For more info, visit acratech.net
Tamrac SpeedRoller 1
Rolling photo/computer case doubles as ladder
While it looks deceptively simple -- like a traveling salesman's sample case -- the new Tamrac SpeedRoller 1 will surprise you. Its nondescript, matte-black ballistic nylon shell conceals internal walls of armor-like high-impact plastic, nearly 1/4 inch thick within layers of plush padding. Empty, the roller weighs a beefy 11 pounds, and is rugged enough that you can stand on it to shoot above a crowd. You can safely do that even when your "shooting platform" is loaded with gear.
Carry-on compatible, the Speedroller also offers adjustable interior dividers, plenty of mesh-walled pockets, smooth-rolling wheels, a telescoping handle, and a large foam-padded exterior pocket sized to hold a 15-inch laptop. The case is compact but surprisingly deep, and will hold two SLRS, five lenses, a flash, light meter and more. Need more space? Try the slightly larger, and just as rugged, SpeedRoller 2.
Tamrac's SpeedRoller 1 is in stores selling for $219. For more visit tamrac.com.
Westcott Photo Basics
Teach your kid to be a portrait pro
Is there a teen whom you'd like to encourage to explore photography? Consider F.J. Westcott's new Photo Basics system. The first lighting product that combines full functionality and education, Photo Basics includes everything that a child would need, except the camera.
Available in kits that teach either basic product or portrait photography, packages include lights, lightstands, umbrellas, and a carrying case, plus an instructional DVD that explains how to set up use it all. The DVD also teaches the fundamentals of digital photography, posing tips, as well as what to look for in location backgrounds. Most unusual is the system's colorful floor mat that outlines exact placement of main, fill, and background lights, plus subject, camera, and reflector positions. It turns photography into something like a parlor game.

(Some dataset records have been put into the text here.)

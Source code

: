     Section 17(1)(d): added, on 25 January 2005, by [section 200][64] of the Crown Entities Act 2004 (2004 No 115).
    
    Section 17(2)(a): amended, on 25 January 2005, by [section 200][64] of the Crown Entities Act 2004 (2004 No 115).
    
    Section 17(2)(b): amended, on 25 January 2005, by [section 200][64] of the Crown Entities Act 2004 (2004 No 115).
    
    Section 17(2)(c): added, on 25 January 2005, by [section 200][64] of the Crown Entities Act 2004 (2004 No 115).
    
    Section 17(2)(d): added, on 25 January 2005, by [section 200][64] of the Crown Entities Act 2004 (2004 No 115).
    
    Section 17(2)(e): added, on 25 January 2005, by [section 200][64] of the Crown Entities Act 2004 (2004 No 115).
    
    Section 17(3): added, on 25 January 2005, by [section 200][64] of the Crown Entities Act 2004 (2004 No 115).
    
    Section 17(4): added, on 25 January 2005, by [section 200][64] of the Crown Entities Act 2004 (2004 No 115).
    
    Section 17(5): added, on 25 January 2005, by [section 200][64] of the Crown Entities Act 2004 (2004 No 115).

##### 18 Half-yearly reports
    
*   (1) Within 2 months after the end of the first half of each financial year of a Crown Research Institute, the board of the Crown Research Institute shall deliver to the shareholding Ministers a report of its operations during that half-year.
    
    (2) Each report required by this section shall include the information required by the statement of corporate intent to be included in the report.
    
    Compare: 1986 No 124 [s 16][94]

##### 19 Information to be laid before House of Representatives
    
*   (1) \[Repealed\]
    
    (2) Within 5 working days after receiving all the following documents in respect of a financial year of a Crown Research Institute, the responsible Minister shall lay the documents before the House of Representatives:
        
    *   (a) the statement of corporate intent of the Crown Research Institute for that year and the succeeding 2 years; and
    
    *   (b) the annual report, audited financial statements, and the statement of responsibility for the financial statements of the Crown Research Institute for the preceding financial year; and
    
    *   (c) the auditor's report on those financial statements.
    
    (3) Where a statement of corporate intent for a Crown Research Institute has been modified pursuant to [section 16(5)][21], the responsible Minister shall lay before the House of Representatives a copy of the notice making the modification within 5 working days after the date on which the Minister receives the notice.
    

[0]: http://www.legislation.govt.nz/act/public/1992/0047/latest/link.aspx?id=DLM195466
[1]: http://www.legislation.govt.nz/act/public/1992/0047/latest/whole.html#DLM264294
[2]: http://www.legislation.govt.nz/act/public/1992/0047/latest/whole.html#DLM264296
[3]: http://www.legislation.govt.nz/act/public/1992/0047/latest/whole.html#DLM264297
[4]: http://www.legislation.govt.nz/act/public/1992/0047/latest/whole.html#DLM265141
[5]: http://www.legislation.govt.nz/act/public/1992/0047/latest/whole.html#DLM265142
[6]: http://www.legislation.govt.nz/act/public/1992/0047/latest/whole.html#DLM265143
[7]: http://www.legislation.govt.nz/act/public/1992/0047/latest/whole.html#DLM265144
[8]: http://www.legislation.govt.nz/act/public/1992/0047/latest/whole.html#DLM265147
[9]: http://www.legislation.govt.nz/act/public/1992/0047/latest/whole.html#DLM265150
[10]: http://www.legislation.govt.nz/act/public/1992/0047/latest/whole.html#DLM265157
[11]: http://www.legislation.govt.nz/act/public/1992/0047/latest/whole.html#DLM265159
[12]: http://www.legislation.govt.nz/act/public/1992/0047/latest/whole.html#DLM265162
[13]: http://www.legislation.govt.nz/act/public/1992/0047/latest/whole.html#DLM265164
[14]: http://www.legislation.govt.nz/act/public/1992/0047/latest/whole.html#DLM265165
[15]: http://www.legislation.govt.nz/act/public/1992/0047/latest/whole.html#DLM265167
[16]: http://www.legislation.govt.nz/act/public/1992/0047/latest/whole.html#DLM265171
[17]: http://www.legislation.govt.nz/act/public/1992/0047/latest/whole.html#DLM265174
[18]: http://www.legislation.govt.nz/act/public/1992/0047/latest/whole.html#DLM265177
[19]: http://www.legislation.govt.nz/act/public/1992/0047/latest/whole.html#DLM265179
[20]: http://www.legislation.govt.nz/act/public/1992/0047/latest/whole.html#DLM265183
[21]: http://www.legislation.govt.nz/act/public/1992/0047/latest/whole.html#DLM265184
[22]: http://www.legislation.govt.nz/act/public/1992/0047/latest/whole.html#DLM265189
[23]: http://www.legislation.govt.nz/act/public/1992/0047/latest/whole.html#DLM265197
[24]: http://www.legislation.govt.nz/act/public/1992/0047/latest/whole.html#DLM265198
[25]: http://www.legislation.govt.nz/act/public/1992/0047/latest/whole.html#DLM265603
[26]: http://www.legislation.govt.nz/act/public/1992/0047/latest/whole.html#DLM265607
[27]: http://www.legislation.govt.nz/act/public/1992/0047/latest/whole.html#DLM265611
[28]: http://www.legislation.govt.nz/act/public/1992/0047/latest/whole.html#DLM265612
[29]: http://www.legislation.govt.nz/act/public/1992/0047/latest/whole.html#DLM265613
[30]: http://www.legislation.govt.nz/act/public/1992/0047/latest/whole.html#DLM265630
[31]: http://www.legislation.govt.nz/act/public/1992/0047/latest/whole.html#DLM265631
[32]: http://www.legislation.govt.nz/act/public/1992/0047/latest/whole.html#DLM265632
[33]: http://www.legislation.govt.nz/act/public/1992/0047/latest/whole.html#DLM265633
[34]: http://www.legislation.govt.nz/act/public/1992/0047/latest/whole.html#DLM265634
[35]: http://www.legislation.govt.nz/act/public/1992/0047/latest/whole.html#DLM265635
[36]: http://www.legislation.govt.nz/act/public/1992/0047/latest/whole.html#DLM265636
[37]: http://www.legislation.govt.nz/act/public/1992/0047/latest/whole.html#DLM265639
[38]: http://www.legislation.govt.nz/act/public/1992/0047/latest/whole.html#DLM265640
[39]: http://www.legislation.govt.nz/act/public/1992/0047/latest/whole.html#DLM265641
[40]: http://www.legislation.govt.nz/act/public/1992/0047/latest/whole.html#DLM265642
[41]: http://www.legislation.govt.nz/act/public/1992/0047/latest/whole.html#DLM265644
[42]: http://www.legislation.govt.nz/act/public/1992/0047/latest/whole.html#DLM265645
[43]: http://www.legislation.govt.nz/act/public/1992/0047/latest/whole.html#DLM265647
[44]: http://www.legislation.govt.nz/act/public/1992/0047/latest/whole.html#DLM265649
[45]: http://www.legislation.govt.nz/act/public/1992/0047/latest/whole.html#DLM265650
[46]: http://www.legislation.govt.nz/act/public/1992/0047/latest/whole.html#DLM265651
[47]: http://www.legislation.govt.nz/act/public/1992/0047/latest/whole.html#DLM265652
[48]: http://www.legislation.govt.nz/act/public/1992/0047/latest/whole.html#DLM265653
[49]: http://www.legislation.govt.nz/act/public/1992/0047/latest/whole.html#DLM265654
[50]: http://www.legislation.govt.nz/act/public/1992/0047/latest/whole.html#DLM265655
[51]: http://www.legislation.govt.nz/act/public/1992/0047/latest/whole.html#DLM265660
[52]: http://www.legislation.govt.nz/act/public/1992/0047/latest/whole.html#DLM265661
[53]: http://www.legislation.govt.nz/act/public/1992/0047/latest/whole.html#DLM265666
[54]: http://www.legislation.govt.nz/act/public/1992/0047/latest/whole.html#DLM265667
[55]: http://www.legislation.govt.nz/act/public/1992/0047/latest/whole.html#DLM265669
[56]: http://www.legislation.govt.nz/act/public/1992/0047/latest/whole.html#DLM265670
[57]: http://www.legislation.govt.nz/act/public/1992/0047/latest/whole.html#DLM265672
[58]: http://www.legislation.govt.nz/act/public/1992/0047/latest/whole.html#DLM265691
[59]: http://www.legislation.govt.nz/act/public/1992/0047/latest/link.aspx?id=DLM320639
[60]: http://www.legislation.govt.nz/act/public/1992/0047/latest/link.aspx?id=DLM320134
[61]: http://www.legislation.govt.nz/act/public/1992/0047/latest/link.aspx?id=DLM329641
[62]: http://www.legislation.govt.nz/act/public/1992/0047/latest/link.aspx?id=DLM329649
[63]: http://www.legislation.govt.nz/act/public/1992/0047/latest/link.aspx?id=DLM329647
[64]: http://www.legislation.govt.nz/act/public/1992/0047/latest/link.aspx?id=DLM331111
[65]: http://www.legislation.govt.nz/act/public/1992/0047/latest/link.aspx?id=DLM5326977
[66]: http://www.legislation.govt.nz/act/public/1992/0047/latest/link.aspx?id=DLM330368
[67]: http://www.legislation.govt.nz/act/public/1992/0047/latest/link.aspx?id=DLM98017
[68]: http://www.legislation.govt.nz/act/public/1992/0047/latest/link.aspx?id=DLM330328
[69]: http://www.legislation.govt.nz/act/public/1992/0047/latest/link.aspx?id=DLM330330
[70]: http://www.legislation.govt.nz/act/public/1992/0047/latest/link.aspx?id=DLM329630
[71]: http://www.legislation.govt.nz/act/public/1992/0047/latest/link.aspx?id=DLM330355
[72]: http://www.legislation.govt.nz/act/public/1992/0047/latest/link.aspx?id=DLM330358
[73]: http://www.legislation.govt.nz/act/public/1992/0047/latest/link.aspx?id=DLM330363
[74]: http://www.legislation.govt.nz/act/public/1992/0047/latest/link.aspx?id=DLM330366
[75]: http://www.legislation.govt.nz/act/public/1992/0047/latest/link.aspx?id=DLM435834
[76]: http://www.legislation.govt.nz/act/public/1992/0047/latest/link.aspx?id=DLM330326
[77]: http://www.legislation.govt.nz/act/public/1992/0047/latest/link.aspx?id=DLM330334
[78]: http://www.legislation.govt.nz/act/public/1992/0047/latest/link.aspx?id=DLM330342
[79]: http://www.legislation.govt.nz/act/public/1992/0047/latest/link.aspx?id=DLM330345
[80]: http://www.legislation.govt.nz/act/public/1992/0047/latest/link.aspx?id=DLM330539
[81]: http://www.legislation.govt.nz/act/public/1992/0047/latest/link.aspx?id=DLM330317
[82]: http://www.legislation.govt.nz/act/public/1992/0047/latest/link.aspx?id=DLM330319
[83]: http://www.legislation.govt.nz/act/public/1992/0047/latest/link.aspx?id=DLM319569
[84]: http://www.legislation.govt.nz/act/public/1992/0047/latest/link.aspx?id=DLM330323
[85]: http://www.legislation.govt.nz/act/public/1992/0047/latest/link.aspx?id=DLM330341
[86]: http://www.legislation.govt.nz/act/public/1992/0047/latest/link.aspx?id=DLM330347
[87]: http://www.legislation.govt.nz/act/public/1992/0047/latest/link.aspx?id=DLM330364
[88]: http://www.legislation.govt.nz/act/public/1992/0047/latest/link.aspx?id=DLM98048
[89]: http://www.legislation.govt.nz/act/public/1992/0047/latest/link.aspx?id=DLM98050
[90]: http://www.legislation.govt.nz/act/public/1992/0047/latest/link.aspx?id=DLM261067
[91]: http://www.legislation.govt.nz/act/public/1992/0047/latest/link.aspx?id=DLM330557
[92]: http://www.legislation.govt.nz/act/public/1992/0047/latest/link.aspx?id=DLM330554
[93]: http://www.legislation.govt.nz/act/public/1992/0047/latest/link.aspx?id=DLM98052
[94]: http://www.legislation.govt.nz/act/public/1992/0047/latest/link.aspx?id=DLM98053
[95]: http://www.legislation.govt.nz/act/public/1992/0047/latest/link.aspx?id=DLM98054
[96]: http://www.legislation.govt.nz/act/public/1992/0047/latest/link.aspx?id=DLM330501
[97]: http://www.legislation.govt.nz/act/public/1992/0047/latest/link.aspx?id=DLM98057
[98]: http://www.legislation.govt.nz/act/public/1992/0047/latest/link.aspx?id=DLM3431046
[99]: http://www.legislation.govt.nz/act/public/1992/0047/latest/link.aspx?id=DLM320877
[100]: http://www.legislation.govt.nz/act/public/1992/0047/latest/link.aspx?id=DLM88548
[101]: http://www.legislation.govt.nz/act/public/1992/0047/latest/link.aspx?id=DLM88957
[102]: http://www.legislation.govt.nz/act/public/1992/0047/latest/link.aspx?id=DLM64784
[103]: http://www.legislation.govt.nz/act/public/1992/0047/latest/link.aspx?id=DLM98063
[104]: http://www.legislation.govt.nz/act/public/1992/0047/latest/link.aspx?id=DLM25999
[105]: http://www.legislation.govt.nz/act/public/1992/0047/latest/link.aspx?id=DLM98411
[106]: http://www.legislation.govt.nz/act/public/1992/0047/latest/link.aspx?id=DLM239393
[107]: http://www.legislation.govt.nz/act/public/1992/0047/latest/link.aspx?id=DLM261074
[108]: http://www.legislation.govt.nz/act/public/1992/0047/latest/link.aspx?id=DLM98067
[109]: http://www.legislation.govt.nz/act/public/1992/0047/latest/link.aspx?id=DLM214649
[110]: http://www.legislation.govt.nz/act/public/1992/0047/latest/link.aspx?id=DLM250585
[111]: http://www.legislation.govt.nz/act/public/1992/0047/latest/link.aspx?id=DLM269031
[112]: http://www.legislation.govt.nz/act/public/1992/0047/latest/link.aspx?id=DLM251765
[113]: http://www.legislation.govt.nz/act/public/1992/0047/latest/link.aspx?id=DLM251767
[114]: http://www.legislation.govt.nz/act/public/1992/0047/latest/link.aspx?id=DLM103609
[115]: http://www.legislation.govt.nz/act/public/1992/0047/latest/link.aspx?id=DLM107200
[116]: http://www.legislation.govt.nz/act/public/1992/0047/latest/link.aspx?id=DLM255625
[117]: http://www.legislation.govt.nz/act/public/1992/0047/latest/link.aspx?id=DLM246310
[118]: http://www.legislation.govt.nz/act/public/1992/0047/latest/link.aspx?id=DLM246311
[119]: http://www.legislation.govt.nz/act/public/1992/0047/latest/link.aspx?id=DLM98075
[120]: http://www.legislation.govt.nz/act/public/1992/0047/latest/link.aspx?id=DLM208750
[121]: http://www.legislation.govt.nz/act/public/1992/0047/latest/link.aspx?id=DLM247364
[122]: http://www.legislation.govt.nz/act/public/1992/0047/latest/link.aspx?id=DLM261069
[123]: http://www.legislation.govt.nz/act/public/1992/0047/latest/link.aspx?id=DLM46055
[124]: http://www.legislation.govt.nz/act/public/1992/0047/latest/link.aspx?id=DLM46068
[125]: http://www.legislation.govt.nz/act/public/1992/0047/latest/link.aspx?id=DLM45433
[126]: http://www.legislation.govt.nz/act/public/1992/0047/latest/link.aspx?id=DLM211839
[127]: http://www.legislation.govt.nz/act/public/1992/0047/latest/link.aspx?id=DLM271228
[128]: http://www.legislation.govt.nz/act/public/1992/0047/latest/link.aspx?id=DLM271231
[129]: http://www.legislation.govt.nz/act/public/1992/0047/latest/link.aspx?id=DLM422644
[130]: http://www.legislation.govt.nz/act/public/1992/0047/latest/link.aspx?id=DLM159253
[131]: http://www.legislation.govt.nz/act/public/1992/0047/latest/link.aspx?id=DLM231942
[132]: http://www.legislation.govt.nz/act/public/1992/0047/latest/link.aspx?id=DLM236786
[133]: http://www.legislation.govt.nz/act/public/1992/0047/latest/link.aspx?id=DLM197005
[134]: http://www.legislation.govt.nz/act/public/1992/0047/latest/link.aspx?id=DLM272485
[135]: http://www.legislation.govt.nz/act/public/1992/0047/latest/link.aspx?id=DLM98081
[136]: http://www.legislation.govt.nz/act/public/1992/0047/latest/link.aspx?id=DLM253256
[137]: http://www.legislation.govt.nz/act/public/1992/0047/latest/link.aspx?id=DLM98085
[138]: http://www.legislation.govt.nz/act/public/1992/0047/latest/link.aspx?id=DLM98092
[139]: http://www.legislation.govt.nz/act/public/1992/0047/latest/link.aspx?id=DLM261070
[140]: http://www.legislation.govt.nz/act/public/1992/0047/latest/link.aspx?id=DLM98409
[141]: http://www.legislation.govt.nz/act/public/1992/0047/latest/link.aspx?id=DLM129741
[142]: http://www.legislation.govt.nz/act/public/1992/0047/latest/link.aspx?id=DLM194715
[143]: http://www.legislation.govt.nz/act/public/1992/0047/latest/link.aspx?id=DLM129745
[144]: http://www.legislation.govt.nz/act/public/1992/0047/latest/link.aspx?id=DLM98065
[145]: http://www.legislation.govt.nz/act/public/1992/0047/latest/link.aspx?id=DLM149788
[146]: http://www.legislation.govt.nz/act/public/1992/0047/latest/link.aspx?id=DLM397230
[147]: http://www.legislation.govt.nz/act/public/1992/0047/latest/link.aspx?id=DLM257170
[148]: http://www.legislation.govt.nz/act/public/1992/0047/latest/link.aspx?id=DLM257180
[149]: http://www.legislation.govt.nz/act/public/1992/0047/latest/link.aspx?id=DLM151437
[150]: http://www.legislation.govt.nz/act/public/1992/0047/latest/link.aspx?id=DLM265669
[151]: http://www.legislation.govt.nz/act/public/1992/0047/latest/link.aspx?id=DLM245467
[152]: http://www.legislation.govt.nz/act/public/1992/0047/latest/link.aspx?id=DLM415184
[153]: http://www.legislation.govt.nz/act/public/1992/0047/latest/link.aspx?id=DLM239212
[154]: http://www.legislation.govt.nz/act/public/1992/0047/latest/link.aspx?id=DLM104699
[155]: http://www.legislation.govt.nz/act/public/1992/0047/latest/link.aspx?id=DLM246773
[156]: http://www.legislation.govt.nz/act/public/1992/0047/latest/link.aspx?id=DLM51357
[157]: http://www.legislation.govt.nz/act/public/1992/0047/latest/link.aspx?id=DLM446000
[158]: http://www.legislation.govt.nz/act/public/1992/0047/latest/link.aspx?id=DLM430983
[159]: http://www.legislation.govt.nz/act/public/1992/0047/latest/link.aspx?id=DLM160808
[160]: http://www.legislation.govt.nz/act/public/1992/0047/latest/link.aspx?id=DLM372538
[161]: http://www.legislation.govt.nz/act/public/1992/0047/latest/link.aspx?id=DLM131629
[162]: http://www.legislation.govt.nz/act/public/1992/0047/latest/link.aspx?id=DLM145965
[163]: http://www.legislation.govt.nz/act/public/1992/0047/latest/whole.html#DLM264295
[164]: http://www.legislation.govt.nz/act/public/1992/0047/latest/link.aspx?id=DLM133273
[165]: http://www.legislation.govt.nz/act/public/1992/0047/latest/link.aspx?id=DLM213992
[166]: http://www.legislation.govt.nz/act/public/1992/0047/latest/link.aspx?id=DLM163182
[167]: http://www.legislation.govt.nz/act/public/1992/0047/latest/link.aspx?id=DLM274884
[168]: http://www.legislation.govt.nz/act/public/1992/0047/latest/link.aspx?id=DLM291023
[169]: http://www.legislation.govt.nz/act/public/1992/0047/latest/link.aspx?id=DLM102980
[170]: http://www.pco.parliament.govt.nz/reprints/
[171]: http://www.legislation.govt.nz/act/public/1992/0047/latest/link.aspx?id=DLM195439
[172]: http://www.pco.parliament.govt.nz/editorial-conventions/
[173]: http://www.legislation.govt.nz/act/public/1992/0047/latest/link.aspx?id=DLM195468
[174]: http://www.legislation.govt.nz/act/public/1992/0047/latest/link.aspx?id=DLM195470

To keep it simple, the Photo Basics lights are 500 Watt continuous incandescents, that (unlike strobes) allow budding photographers to see exactly the lighting patterns they're building. Housings are color coordinated (yellow, red, and blue) to help distinguish main, fill and background lights. Kits include a slate-colored background cloth with its own simple-to-use hanging system.
Finally, Westcott's Photo Basics system is supported by a line of accessories (a five-in-one reflector, additional backgrounds, etc) and by an evolving website that offers lighting and posing tips, ongoing photo contests, and scrapbook templates.
Kits start at $399; for more visit photobasics.net.
The Ultimate Light Box
Diffusers for every occasion that fit like a glove
Typically, a new on-camera flash diffusion system wouldn't warrant much coverage in a PMA report. Over the years, dozens come and go. The Ultimate Light Box, however, seems different. Produced by Harbor Digital Design of Gig Harbor, WA, its components have been meticulously designed using the latest CAD-CAM technologies. As a result, the adapters for shoe-mount flash heads fit each like a glove -- no Velcro required. Moreover, the system is complete with multiple types of diffusers for whatever the situation requires. The softboxes, for example, have translucent or black walls, giving you the option of raising or lowering the ambient light levels beyond your flash-lit subject.
Made of tough but pliant plastic, the diffusers have internal baffles (made by Lee Filters) for adjusting diffusion levels, and are supported by accessories including gels, a directional lens, and mounting adapters for dozens of flash heads.
Pricing tops out at $99 for the Pro Pack which includes the entire system, all its accessories, a flash head adapter, and free shipping. For more info and pricing for individual components, visit ultimatelightbox.com.